Assume the speed is constant for the first half-lap and then constant for the 2nd half-lap. Suppose instead the runner ran these same speeds and distances in a straight line (rather than turning around the track). Sketch the position vs. time graph for this situation.

Well, let's put our running shoes on and have some fun with this question!

Since the runner starts by going in the north direction, let's divide the time into two halves - the first half-lap and the second half-lap.

In the first half-lap, the runner covers half the distance of the circular track. So, the distance covered is 1/2 * 40.0 m = 20.0 m. Since the time taken is 62.5 s, the speed can be calculated as distance divided by time, which gives us:

Speed = 20.0 m / 62.5 s ≈ 0.32 m/s

Now, in the second half-lap, the runner covers the remaining half of the distance of the circular track. Again, the distance covered is 20.0 m, but this time, the time taken will also be 62.5 s. So, the speed remains the same:

Speed = 20.0 m / 62.5 s ≈ 0.32 m/s

If the runner were to run these same speeds and distances in a straight line, the position vs. time graph would look like a straight line with a constant slope.

But because we're talking about a circular track, the position vs. time graph will be a bit more interesting! It will look like a sinusoidal wave because of the continuous circular motion the runner is making.

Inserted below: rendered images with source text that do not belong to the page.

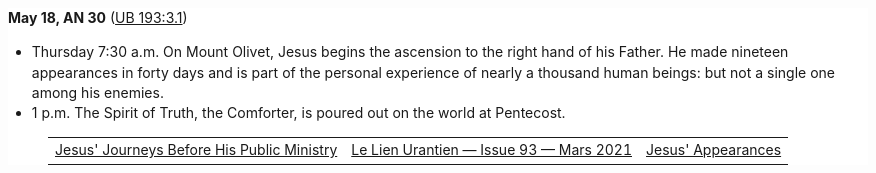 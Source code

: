 **May 18, AN 30** (<a id="a271_19"></a>[UB 193:3.1](/en/The_Urantia_Book/193#p3_1))

- Thursday 7:30 a.m. On Mount Olivet, Jesus begins the ascension to the right hand of his Father. He made nineteen appearances in forty days and is part of the personal experience of nearly a thousand human beings: but not a single one among his enemies.
- 1 p.m. The Spirit of Truth, the Comforter, is poured out on the world at Pentecost.



<figure class="table chapter-navigator">
  <table>
    <tbody>
      <tr>
        <td>
        <a href="/en/article/Le_Lien/Vovages_De_Jesus_Avant_Son_Ministere_Public">
          <span class="mdi mdi-arrow-left-drop-circle"></span><span class="pl-2">Jesus' Journeys Before His Public Ministry</span>
        </a>
        </td>
        <td>
        <a href="/en/index/articles_le_lien#le-lien-urantien-issue-93-mars-2021">
          <span class="mdi mdi-book-open-variant"></span><span class="pl-2">Le Lien Urantien — Issue 93 — Mars 2021</span>
        </a>
        </td>
        <td>
        <a href="/en/article/Le_Lien/Les_Apparitions_De_Jesus">
          <span class="pr-2">Jesus' Appearances</span><span class="mdi mdi-arrow-right-drop-circle"></span>
        </a>
        </td>
      </tr>
    </tbody>
  </table>
</figure>
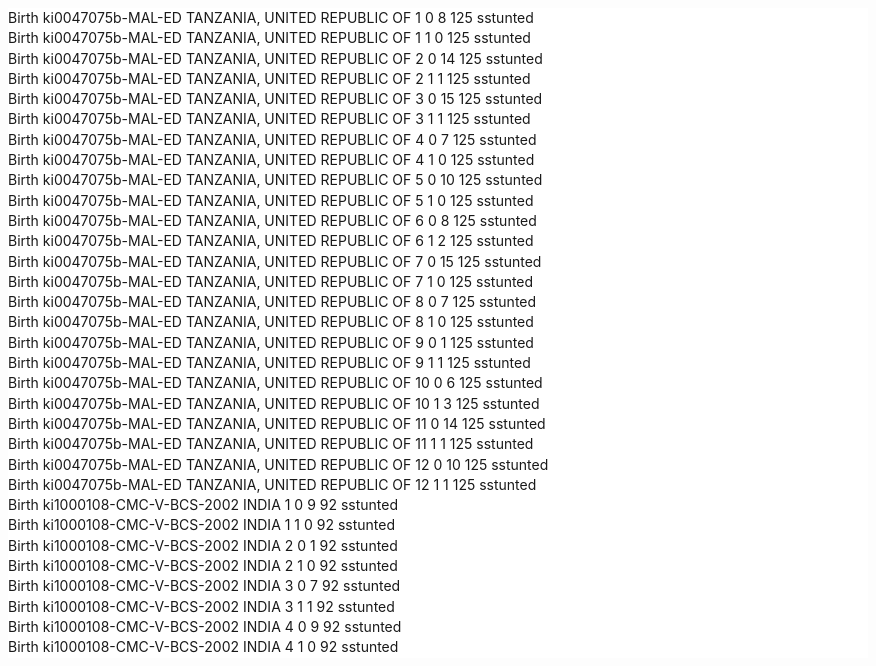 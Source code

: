 Birth       ki0047075b-MAL-ED          TANZANIA, UNITED REPUBLIC OF   1               0        8     125  sstunted         
Birth       ki0047075b-MAL-ED          TANZANIA, UNITED REPUBLIC OF   1               1        0     125  sstunted         
Birth       ki0047075b-MAL-ED          TANZANIA, UNITED REPUBLIC OF   2               0       14     125  sstunted         
Birth       ki0047075b-MAL-ED          TANZANIA, UNITED REPUBLIC OF   2               1        1     125  sstunted         
Birth       ki0047075b-MAL-ED          TANZANIA, UNITED REPUBLIC OF   3               0       15     125  sstunted         
Birth       ki0047075b-MAL-ED          TANZANIA, UNITED REPUBLIC OF   3               1        1     125  sstunted         
Birth       ki0047075b-MAL-ED          TANZANIA, UNITED REPUBLIC OF   4               0        7     125  sstunted         
Birth       ki0047075b-MAL-ED          TANZANIA, UNITED REPUBLIC OF   4               1        0     125  sstunted         
Birth       ki0047075b-MAL-ED          TANZANIA, UNITED REPUBLIC OF   5               0       10     125  sstunted         
Birth       ki0047075b-MAL-ED          TANZANIA, UNITED REPUBLIC OF   5               1        0     125  sstunted         
Birth       ki0047075b-MAL-ED          TANZANIA, UNITED REPUBLIC OF   6               0        8     125  sstunted         
Birth       ki0047075b-MAL-ED          TANZANIA, UNITED REPUBLIC OF   6               1        2     125  sstunted         
Birth       ki0047075b-MAL-ED          TANZANIA, UNITED REPUBLIC OF   7               0       15     125  sstunted         
Birth       ki0047075b-MAL-ED          TANZANIA, UNITED REPUBLIC OF   7               1        0     125  sstunted         
Birth       ki0047075b-MAL-ED          TANZANIA, UNITED REPUBLIC OF   8               0        7     125  sstunted         
Birth       ki0047075b-MAL-ED          TANZANIA, UNITED REPUBLIC OF   8               1        0     125  sstunted         
Birth       ki0047075b-MAL-ED          TANZANIA, UNITED REPUBLIC OF   9               0        1     125  sstunted         
Birth       ki0047075b-MAL-ED          TANZANIA, UNITED REPUBLIC OF   9               1        1     125  sstunted         
Birth       ki0047075b-MAL-ED          TANZANIA, UNITED REPUBLIC OF   10              0        6     125  sstunted         
Birth       ki0047075b-MAL-ED          TANZANIA, UNITED REPUBLIC OF   10              1        3     125  sstunted         
Birth       ki0047075b-MAL-ED          TANZANIA, UNITED REPUBLIC OF   11              0       14     125  sstunted         
Birth       ki0047075b-MAL-ED          TANZANIA, UNITED REPUBLIC OF   11              1        1     125  sstunted         
Birth       ki0047075b-MAL-ED          TANZANIA, UNITED REPUBLIC OF   12              0       10     125  sstunted         
Birth       ki0047075b-MAL-ED          TANZANIA, UNITED REPUBLIC OF   12              1        1     125  sstunted         
Birth       ki1000108-CMC-V-BCS-2002   INDIA                          1               0        9      92  sstunted         
Birth       ki1000108-CMC-V-BCS-2002   INDIA                          1               1        0      92  sstunted         
Birth       ki1000108-CMC-V-BCS-2002   INDIA                          2               0        1      92  sstunted         
Birth       ki1000108-CMC-V-BCS-2002   INDIA                          2               1        0      92  sstunted         
Birth       ki1000108-CMC-V-BCS-2002   INDIA                          3               0        7      92  sstunted         
Birth       ki1000108-CMC-V-BCS-2002   INDIA                          3               1        1      92  sstunted         
Birth       ki1000108-CMC-V-BCS-2002   INDIA                          4               0        9      92  sstunted         
Birth       ki1000108-CMC-V-BCS-2002   INDIA                          4               1        0      92  sstunted          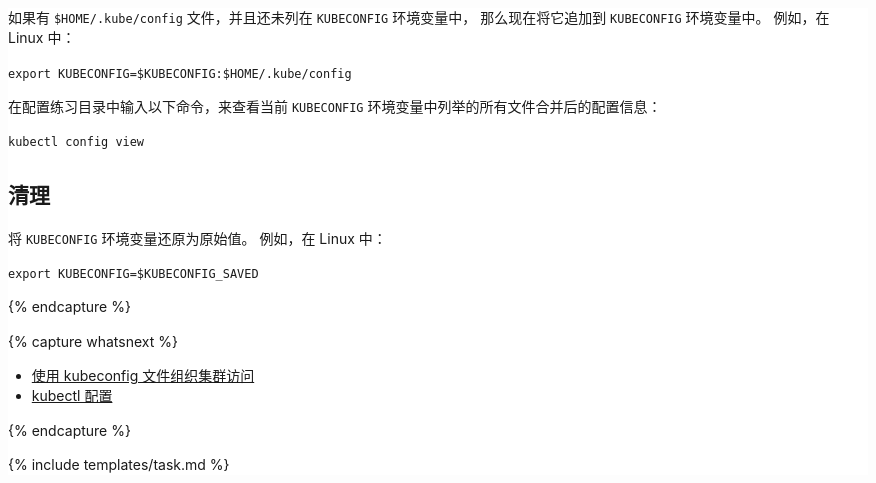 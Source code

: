 如果有 `$HOME/.kube/config` 文件，并且还未列在 `KUBECONFIG` 环境变量中，
那么现在将它追加到 `KUBECONFIG` 环境变量中。
例如，在 Linux 中：

```shell
export KUBECONFIG=$KUBECONFIG:$HOME/.kube/config
```


在配置练习目录中输入以下命令，来查看当前 `KUBECONFIG` 环境变量中列举的所有文件合并后的配置信息：

```shell
kubectl config view
```


## 清理

将 `KUBECONFIG` 环境变量还原为原始值。 例如，在 Linux 中：

```shell
export KUBECONFIG=$KUBECONFIG_SAVED
```

{% endcapture %}

{% capture whatsnext %}


* [使用 kubeconfig 文件组织集群访问](/docs/concepts/configuration/organize-cluster-access-kubeconfig/)
* [kubectl 配置](/docs/user-guide/kubectl/{{page.version}}/)

{% endcapture %}

{% include templates/task.md %}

Picture a wave, but instead of the usual peaks and troughs, you'll have crests and valleys representing the laps and half-laps respectively. The graph will start at the bottom (representing the runner starting north), and then form a crest, a valley, and so on until the end of the time interval.

So, grab a pen and paper, and let your inner artist create a beautiful representation of the runner's position vs. time graph on that circular track. Embrace the curves, and let humor be your guide as you sketch it out!

To sketch the position vs. time graph for the runner who runs at a constant speed in a straight line, we need to understand the distances covered in each half-lap and the corresponding times.

First, let's find the distances covered in each half-lap if the diameter of the circular track is 40.0 m. Since the diameter is 40.0 m, the circumference of the circle is given by C = πd = 3.14 × 40.0 = 125.6 m.

In the first half-lap, the runner covers half the circumference of the circle, which is 0.5 × 125.6 = 62.8 m.

In the second half-lap, the runner covers the remaining half of the circumference, which is also 0.5 × 125.6 = 62.8 m.

Now that we know the distances covered in each half-lap, we can calculate the times taken to cover those distances. Let's assume the runner covers each half-lap at a constant speed and take the total time of 62.5 s as the sum of the two half-lap times.

Let's call the time taken for the first half-lap t_1 and the time taken for the second half-lap t_2. Since the speeds are constant, we can use the formula time = distance / speed to find the times.

For the first half-lap:
t_1 = 62.8 m / speed
For the second half-lap:
t_2 = 62.8 m / speed

The total time is given as 62.5 s, so we have:
t_1 + t_2 = 62.8 m / speed + 62.8 m / speed = 62.5 s

Now, let's sketch the position vs. time graph. Since the runner is running at a constant speed, the position vs. time graph will be a straight line with a positive slope.

On the x-axis, we have the time taken (t) and on the y-axis, we have the position (x) of the runner.

At t = 0, the runner starts at position x = 0.

For the first half-lap, the runner covers a distance of 62.8 m in a certain time t_1.

Therefore, at time t_1, the runner will be at position x = 62.8 m.

After that, for the second half-lap, the runner covers the same distance of 62.8 m in a certain time t_2.

Therefore, at time t_1 + t_2 = 62.5 s, the runner will be at position x = 2 * 62.8 m = 125.6 m.

So, the position vs. time graph will be a linear graph starting at (0, 0) and ending at (62.5 s, 125.6 m).